Новаторство Чехова состоит в целостном, системном характере музыкальности. Музыка пронизывает весь организм чеховской драмы. Музыкальна, ритмична речь персонажей, музыкальна лирическая атмосфера, которой дышит пьеса, музыкальна композиция. Звуки не только создают настроение или участвуют в психологической характеристике героя, но и обращают нас к глубинным смыслам драмы.
Музыкальные, звуковые образы пьес часто имеют символическое значение. Внимание читателей пьесы «Вишневый сад» всегда привлекает следующая авторская ремарка, имеющая для сцены ключевое значение:
Все сидят, задумались. Тишина. Слышно только, как тихо бормочет Фирс. Вдруг раздается отдаленный звук, точно с неба, звук лопнувшей струны, замирающий, печальный. (IX, 434)

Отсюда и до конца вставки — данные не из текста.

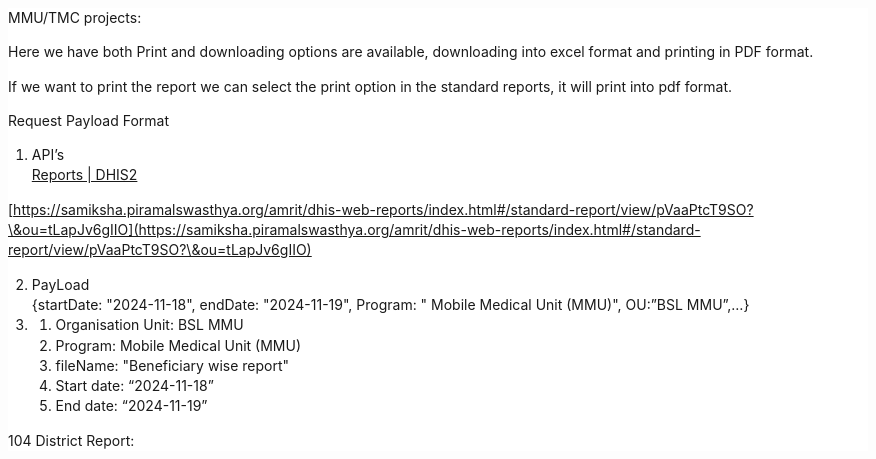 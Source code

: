 &#x20;

&#x20;

&#x20;

&#x20;

MMU/TMC projects:

&#x20;

Here we have both Print and downloading options are available, downloading into excel format and printing in PDF format.

&#x20;

&#x20;

&#x20;

&#x20;

If we want to print the report we can select the print option in the standard reports, it will print into pdf format.

&#x20;

Request Payload Format

&#x20;

1. API’s\
   [Reports | DHIS2](https://samiksha.piramalswasthya.org/amrit/dhis-web-reports/index.html#/standard-report/view/pVaaPtcT9SO?\&ou=tLapJv6gIIO)

[https://samiksha.piramalswasthya.org/amrit/dhis-web-reports/index.html#/standard-report/view/pVaaPtcT9SO?\&ou=tLapJv6gIIO](https://samiksha.piramalswasthya.org/amrit/dhis-web-reports/index.html#/standard-report/view/pVaaPtcT9SO?\&ou=tLapJv6gIIO)

2. PayLoad\
   {startDate: "2024-11-18", endDate: "2024-11-19", Program: " Mobile Medical Unit (MMU)", OU:”BSL MMU”,…}
3.
   1. Organisation Unit: BSL MMU
   2. Program: Mobile Medical Unit (MMU)
   3. fileName: "Beneficiary wise report"
   4. Start date: “2024-11-18”
   5. End date: “2024-11-19”

&#x20;

&#x20;

&#x20;

&#x20;

104 District Report:

&#x20;
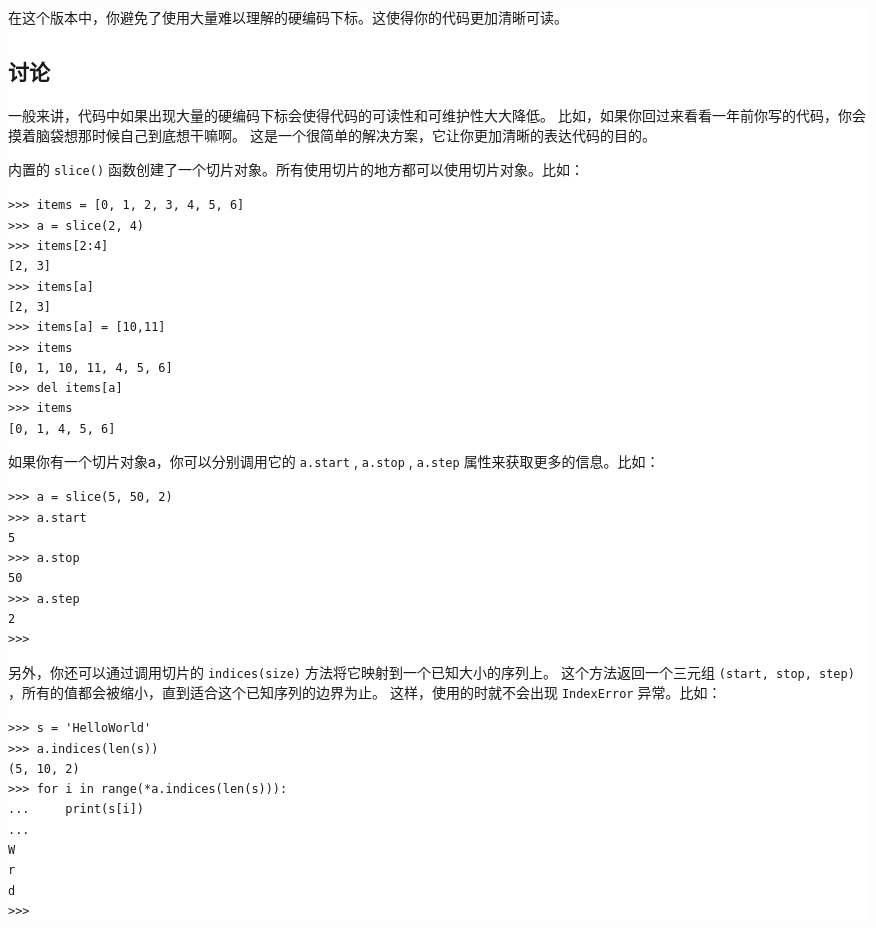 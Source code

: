 
在这个版本中，你避免了使用大量难以理解的硬编码下标。这使得你的代码更加清晰可读。

## 讨论

一般来讲，代码中如果出现大量的硬编码下标会使得代码的可读性和可维护性大大降低。
比如，如果你回过来看看一年前你写的代码，你会摸着脑袋想那时候自己到底想干嘛啊。 这是一个很简单的解决方案，它让你更加清晰的表达代码的目的。

内置的 `slice()` 函数创建了一个切片对象。所有使用切片的地方都可以使用切片对象。比如：

    
    
    >>> items = [0, 1, 2, 3, 4, 5, 6]
    >>> a = slice(2, 4)
    >>> items[2:4]
    [2, 3]
    >>> items[a]
    [2, 3]
    >>> items[a] = [10,11]
    >>> items
    [0, 1, 10, 11, 4, 5, 6]
    >>> del items[a]
    >>> items
    [0, 1, 4, 5, 6]
    

如果你有一个切片对象a，你可以分别调用它的 `a.start` , `a.stop` , `a.step` 属性来获取更多的信息。比如：

    
    
    >>> a = slice(5, 50, 2)
    >>> a.start
    5
    >>> a.stop
    50
    >>> a.step
    2
    >>>
    

另外，你还可以通过调用切片的 `indices(size)` 方法将它映射到一个已知大小的序列上。 这个方法返回一个三元组 `(start, stop,
step)` ，所有的值都会被缩小，直到适合这个已知序列的边界为止。 这样，使用的时就不会出现 `IndexError` 异常。比如：

    
    
    >>> s = 'HelloWorld'
    >>> a.indices(len(s))
    (5, 10, 2)
    >>> for i in range(*a.indices(len(s))):
    ...     print(s[i])
    ...
    W
    r
    d
    >>>
    


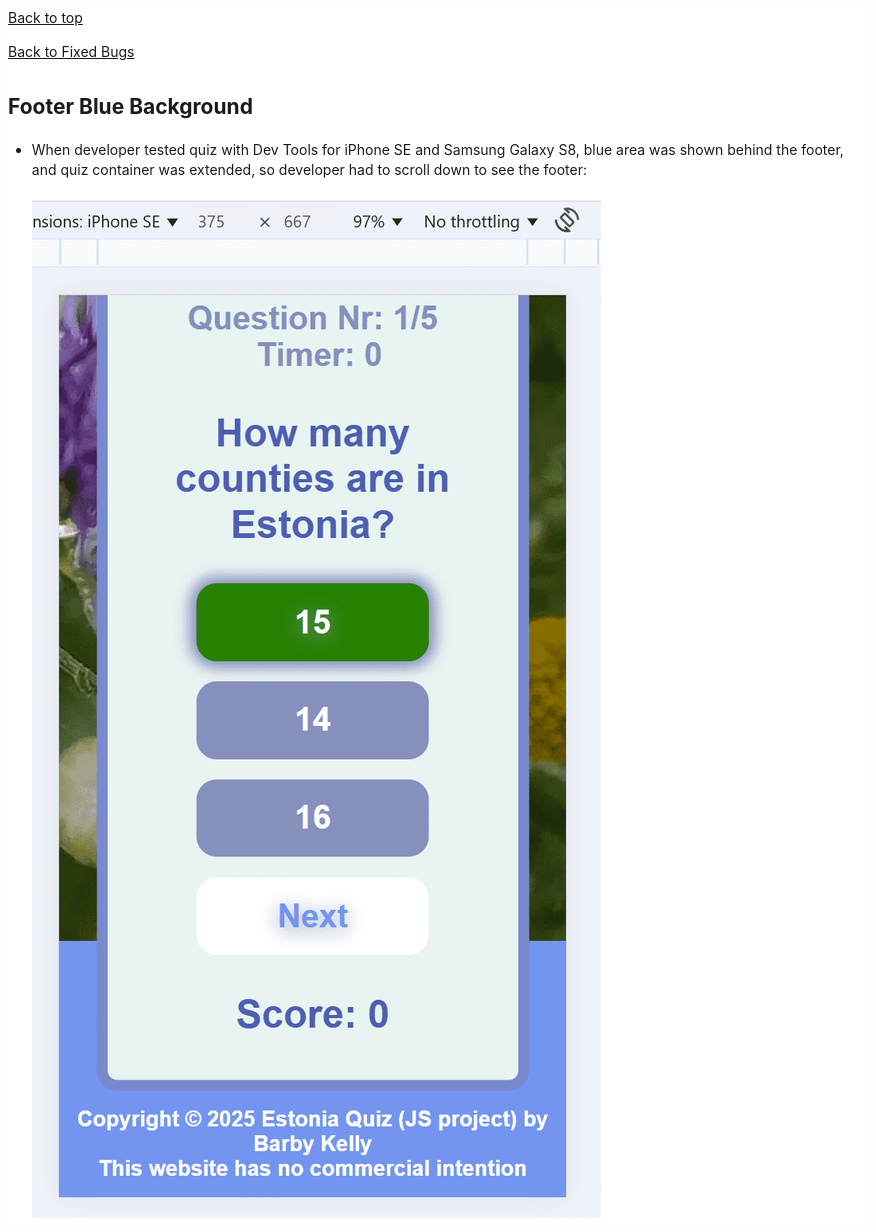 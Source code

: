 [Back to top](#contents)

[Back to Fixed Bugs](#fixed-bugs)

## Footer Blue Background

- When developer tested quiz with Dev Tools for iPhone SE and Samsung Galaxy S8, blue area was shown behind the footer,
  and quiz container was extended, so developer had to scroll down to see the footer:

  ![Footer not ok on some phones ](assets/images/readmeimg/iphone_se_blue_footer_opt_50.png)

Этот удивительный потусторонний звук завораживает всех, кто в это время находится на сцене. С помощью него пересекается в этом месте пьесы действие, которое видит зритель, и «подводное течение» драмы.
Весь «Вишневый сад» проходит как бы под музыкальное сопровождение (см. Приложение 3). Хотя само слово «сопровождение» не слишком удачно в том смысле, что речь идет о полнозначном, самостоятельном компоненте. Музыкальная партитура пьесы имеет свои темы, свои голоса, которые то сливаются с текстовым и видимым элементами спектакля, то расходятся с ними, контрастом подчеркивая смысл происходящего. Эта динамика очень близка музыкальному произведению, в основе которого лежит развитие музыкальных тем по принципу сопоставления и повторяемости, варьирования.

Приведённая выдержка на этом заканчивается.